Deutschlands Warenhäuser wollen es haben wie ihre Konkurrenz aus dem Internet: Sie möchten auch am Sonntag die Tore öffnen. Gute Idee, solange nach dem Aufsperren nicht die Belegschaft zur Arbeit erscheinen muss.

Der Chef des KaDeWe möchte Waffengleichheit mit den Online-Händlern erlangen. 20 bis 30 Prozent der Händler im Internet würden nämlich ihre Umsätze an Sonntagen erzielen, behauptet er. Was der KaDeWe-Boss demgegenüber nicht genauer beleuchtete: Wann machen jene Händler denn dann weniger Umsätze, weil sich die Surfkundschaft wochentags als Laufkundschaft im Laden einfindet? Überhaupt haben wir es bei der Öffnung zur Sonntagsarbeit mit einem Forderung auf Grundlage eines theoretischen Irrtums zu tun, der sich hartnäckig hält in der Betriebswirtschaft: Nämlich mit der irrigen Annahme, dass Märkte unerschöpflich sind, wenn man sie nur bis zur völligen Barrierefreiheit liberalisiert. Ob denn nämlich die Kundschaft, die schon jetzt gezügelte Kauflaune im Bereich der Binnennachfrage zeigt, urplötzlich mehr konsumiert, weil sie nun auch am Sonntag den Verkäuferinnen und Verkäufern auf die Nerven gehen darf, ist wissenschaftlich nur unzureichend verifiziert. Die Empirie falsifiert doch Expansionsbestrebungen auf Grundlage der Lebensbeschleunigung eher.

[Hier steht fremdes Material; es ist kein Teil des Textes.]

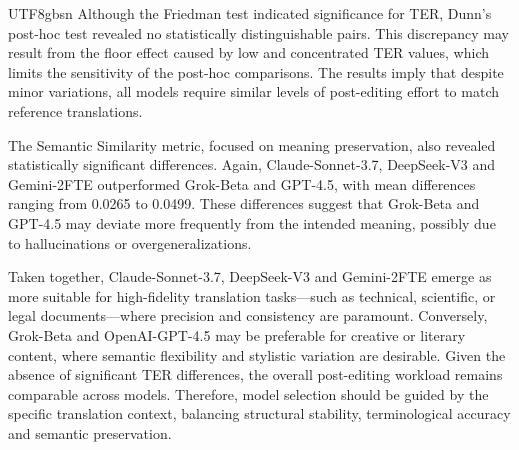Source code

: \documentclass[conference]{IEEEtran}
\begin{document}
\begin{CJK*}{UTF8}{gbsn}
Although the Friedman test indicated significance for TER, Dunn’s post-hoc test revealed no statistically distinguishable pairs. This discrepancy may result from the floor effect caused by low and concentrated TER values, which limits the sensitivity of the post-hoc comparisons. The results imply that despite minor variations, all models require similar levels of post-editing effort to match reference translations.

The Semantic Similarity metric, focused on meaning preservation, also revealed statistically significant differences. Again, Claude-Sonnet-3.7, DeepSeek-V3 and Gemini-2FTE outperformed Grok-Beta and GPT-4.5, with mean differences ranging from 0.0265 to 0.0499. These differences suggest that Grok-Beta and GPT-4.5 may deviate more frequently from the intended meaning, possibly due to hallucinations or overgeneralizations.

Taken together, Claude-Sonnet-3.7, DeepSeek-V3 and Gemini-2FTE emerge as more suitable for high-fidelity translation tasks—such as technical, scientific, or legal documents—where precision and consistency are paramount. Conversely, Grok-Beta and OpenAI-GPT-4.5 may be preferable for creative or literary content, where semantic flexibility and stylistic variation are desirable. Given the absence of significant TER differences, the overall post-editing workload remains comparable across models. Therefore, model selection should be guided by the specific translation context, balancing structural stability, terminological accuracy and semantic preservation.


\end{CJK*}
\end{document}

Vielleicht sollten der KaDeWeler und seine Warenhauskollegen mal alternativ die Bezüge ihrer Angestellten erhöhen oder, falls sie es mal visionärer anpacken wollen, eine Initiative zur allgemeinen Lohnerhöhung mit den Gewerkschaften ins Leben rufen. Nicht auszuschließen, dass da auch etwas für die Warenhäuser abfällt und die Umsätze auch dadurch anziehen.

Immer dann, wenn ein Wirtschaftsfunktionär leise »Immer wieder sonntags« anstimmt, den bekannten Schlager der Deregulierung, den uns Cindy und ihr ächzender Bert als zeitloses Kulturgut der Siebzigerjahre schenkten, dann versucht man es mit Vergleichen, die das bedrohliche Szenario augenfällig machen sollen. Die Bilder, die man in uns hervorzurufen versucht, hinken dann zuweilen etwas. So wie mit dem Internet, dass sonntags arbeitet, während die Warenhäuser verwaisen.

Es mag schon stimmen, dass sonntags verstärkt Bestellungen bei Online-Händlern eingehen. Aber das Personalaufkommen, das diese Händler am letzten Tag der Woche haben, liegt gleich bei Null. Selbst bei Amazon wird nur in Ausnahmefällen am Sonntag gearbeitet. Darüber urteilten sogar schon deutsche Gerichte. Sie schlossen generelle Sonntagsarbeit beim wohl bekanntesten Online-Händler aus. Bei Internet-Kaufhäusern ist am Sonntag hinter den Kulissen auch Ruhetag. Jedenfalls regulär. Ausnahmen gibt es freilich immer. Montag ist allerdings der Tag, an dem man dort nacharbeitet. Wenn der KaDeWe-Chef Waffengleichheit will, dann bitte: Sperrt am Sonntag auf und lasst die Kundschaft flanieren. Dazu muss kein Mitarbeiter im Haus sein. Werter Kunde, nur gucken, nichts anfassen und einfach bloß einen Zettel mit Ihrer Bestellung hinterlassen, wir tüten es dann montags für Sie ein. Sie können natürlich auch unseren Online-Shop besuchen.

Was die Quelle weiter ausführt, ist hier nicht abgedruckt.